Post Re-Org Equities: Russell 1000/2000 Index Changes
In 2006, Baupost's founder and president Seth Klarman gave a talk at Columbia Business School. In his talk, Klarman noted that Baupost has analysts that focus on very specific events: spin-offs, post re-org equities, distressed debt, etc. One set of analysts that I had never heard of a fund employing: analysts that focused on the addition and deletion of stocks in certain indexes like the S&P 500. As one would expect, when a company gets added to the index, passive funds (mutual or ETF) must buy the quantity of stock needed to match the company's weight in the index. Conversely, a stock that is removed from an index will see "forced selling" of their equity as passive strategies sought to match the index components.
"Another problem arises when one or more index stocks must be replaced; this occurs when a member of an index goes bankrupt or is acquired in a takeover. Because indexers want to be fully invested in the securities that comprise the index at all times in order to match the performance of the index, the security that is added to the index as a replacement must immediately be purchased by hundreds or perhaps thousands of portfolio managers. There are implicit assumptions in indexing that securities markets are liquid, and that the actions of indexers do not influence the prices of the securities in which they transact. Yet even very large capitalization stocks have limited liquidity at a given time. Owing to limited liquidity, on the day that a new stock is added to an index, it often jumps appreciably in price as indexers rush to buy. Nothing fundamental has changed; nothing makes that stock worth more today than yesterday. In effect, people are willing to pay more for that stock just because it has become part of an index...A related problem exists when substantial funds are committed to or withdrawn from index funds specializing in small-capitalization stocks. (There are now a number of such funds.) Such stocks usually have only limited liquidity, and even a small amount of buying or selling activity can greatly influence the market price. When small-capitalization-stock indexers receive more funds, their buying will push prices higher; when they experience redemptions, their selling will force prices lower. By unavoidably buying high and selling low, small-stock indexers are almost certain to underperform their indexes. "

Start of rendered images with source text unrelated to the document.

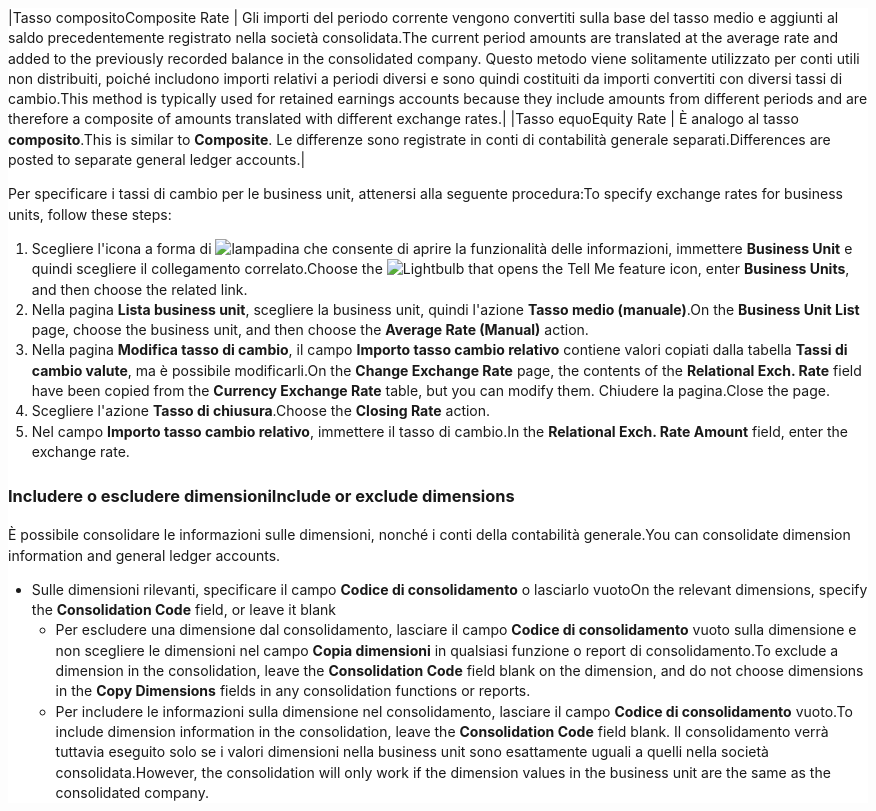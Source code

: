|<span data-ttu-id="caaa3-183">Tasso composito</span><span class="sxs-lookup"><span data-stu-id="caaa3-183">Composite Rate</span></span> | <span data-ttu-id="caaa3-184">Gli importi del periodo corrente vengono convertiti sulla base del tasso medio e aggiunti al saldo precedentemente registrato nella società consolidata.</span><span class="sxs-lookup"><span data-stu-id="caaa3-184">The current period amounts are translated at the average rate and added to the previously recorded balance in the consolidated company.</span></span> <span data-ttu-id="caaa3-185">Questo metodo viene solitamente utilizzato per conti utili non distribuiti, poiché includono importi relativi a periodi diversi e sono quindi costituiti da importi convertiti con diversi tassi di cambio.</span><span class="sxs-lookup"><span data-stu-id="caaa3-185">This method is typically used for retained earnings accounts because they include amounts from different periods and are therefore a composite of amounts translated with different exchange rates.</span></span>|
|<span data-ttu-id="caaa3-186">Tasso equo</span><span class="sxs-lookup"><span data-stu-id="caaa3-186">Equity Rate</span></span> | <span data-ttu-id="caaa3-187">È analogo al tasso **composito**.</span><span class="sxs-lookup"><span data-stu-id="caaa3-187">This is similar to **Composite**.</span></span> <span data-ttu-id="caaa3-188">Le differenze sono registrate in conti di contabilità generale separati.</span><span class="sxs-lookup"><span data-stu-id="caaa3-188">Differences are posted to separate general ledger accounts.</span></span>|

<span data-ttu-id="caaa3-189">Per specificare i tassi di cambio per le business unit, attenersi alla seguente procedura:</span><span class="sxs-lookup"><span data-stu-id="caaa3-189">To specify exchange rates for business units, follow these steps:</span></span>

1. <span data-ttu-id="caaa3-190">Scegliere l'icona a forma di ![lampadina che consente di aprire la funzionalità delle informazioni](media/ui-search/search_small.png "Informazioni sull'operazione che si desidera eseguire"), immettere **Business Unit** e quindi scegliere il collegamento correlato.</span><span class="sxs-lookup"><span data-stu-id="caaa3-190">Choose the ![Lightbulb that opens the Tell Me feature](media/ui-search/search_small.png "Tell me what you want to do") icon, enter **Business Units**, and then choose the related link.</span></span>  
2. <span data-ttu-id="caaa3-191">Nella pagina **Lista business unit**, scegliere la business unit, quindi l'azione **Tasso medio (manuale)**.</span><span class="sxs-lookup"><span data-stu-id="caaa3-191">On the **Business Unit List** page, choose the business unit, and then choose the **Average Rate (Manual)** action.</span></span>  
3. <span data-ttu-id="caaa3-192">Nella pagina **Modifica tasso di cambio**, il campo **Importo tasso cambio relativo** contiene valori copiati dalla tabella **Tassi di cambio valute**, ma è possibile modificarli.</span><span class="sxs-lookup"><span data-stu-id="caaa3-192">On the **Change Exchange Rate** page, the contents of the **Relational Exch. Rate** field have been copied from the **Currency Exchange Rate** table, but you can modify them.</span></span> <span data-ttu-id="caaa3-193">Chiudere la pagina.</span><span class="sxs-lookup"><span data-stu-id="caaa3-193">Close the page.</span></span>  
4. <span data-ttu-id="caaa3-194">Scegliere l'azione **Tasso di chiusura**.</span><span class="sxs-lookup"><span data-stu-id="caaa3-194">Choose the **Closing Rate** action.</span></span>  
5. <span data-ttu-id="caaa3-195">Nel campo **Importo tasso cambio relativo**, immettere il tasso di cambio.</span><span class="sxs-lookup"><span data-stu-id="caaa3-195">In the **Relational Exch. Rate Amount** field, enter the exchange rate.</span></span>

### <a name="include-or-exclude-dimensions"></a><a name="dim"></a><span data-ttu-id="caaa3-196">Includere o escludere dimensioni</span><span class="sxs-lookup"><span data-stu-id="caaa3-196">Include or exclude dimensions</span></span>

<span data-ttu-id="caaa3-197">È possibile consolidare le informazioni sulle dimensioni, nonché i conti della contabilità generale.</span><span class="sxs-lookup"><span data-stu-id="caaa3-197">You can consolidate dimension information and general ledger accounts.</span></span>

* <span data-ttu-id="caaa3-198">Sulle dimensioni rilevanti, specificare il campo **Codice di consolidamento** o lasciarlo vuoto</span><span class="sxs-lookup"><span data-stu-id="caaa3-198">On the relevant dimensions, specify the **Consolidation Code** field, or leave it blank</span></span>
  * <span data-ttu-id="caaa3-199">Per escludere una dimensione dal consolidamento, lasciare il campo **Codice di consolidamento** vuoto sulla dimensione e non scegliere le dimensioni nel campo **Copia dimensioni** in qualsiasi funzione o report di consolidamento.</span><span class="sxs-lookup"><span data-stu-id="caaa3-199">To exclude a dimension in the consolidation, leave the **Consolidation Code** field blank on the dimension, and do not choose dimensions in the **Copy Dimensions** fields in any consolidation functions or reports.</span></span>
  * <span data-ttu-id="caaa3-200">Per includere le informazioni sulla dimensione nel consolidamento, lasciare il campo **Codice di consolidamento** vuoto.</span><span class="sxs-lookup"><span data-stu-id="caaa3-200">To include dimension information in the consolidation, leave the **Consolidation Code** field blank.</span></span> <span data-ttu-id="caaa3-201">Il consolidamento verrà tuttavia eseguito solo se i valori dimensioni nella business unit sono esattamente uguali a quelli nella società consolidata.</span><span class="sxs-lookup"><span data-stu-id="caaa3-201">However, the consolidation will only work if the dimension values in the business unit are the same as the consolidated company.</span></span>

- BKU - BankUnited (Russell 1000)
- GM - General Motors (Russell 1000)
- CHMT - Chemtura (Russell 2000)
- CHTR - Charter Communications (Russell 1000)
- FRP - Fairpoint (Russell 2000)
- LYB - Lyondell (Russell 1000)
- SEMG - SemGroup (Russell 2000)
- SIX - Six Flags (Russell 2000)
- VC - Visteon (Russell 1000)
1 comments:
talking about indexing.. AIA, the entity spun off from AIG (1299.HK) is prime example lately. Rumour of being added to Hang Seng index in 1Q, declared to be added in May and officially added earlier this month in June.
Look at its share price from mid-March up until recent high (from HKD22.50-23 per share to HKD28.50 at peak - whopping 26%!!). Surely beat the index.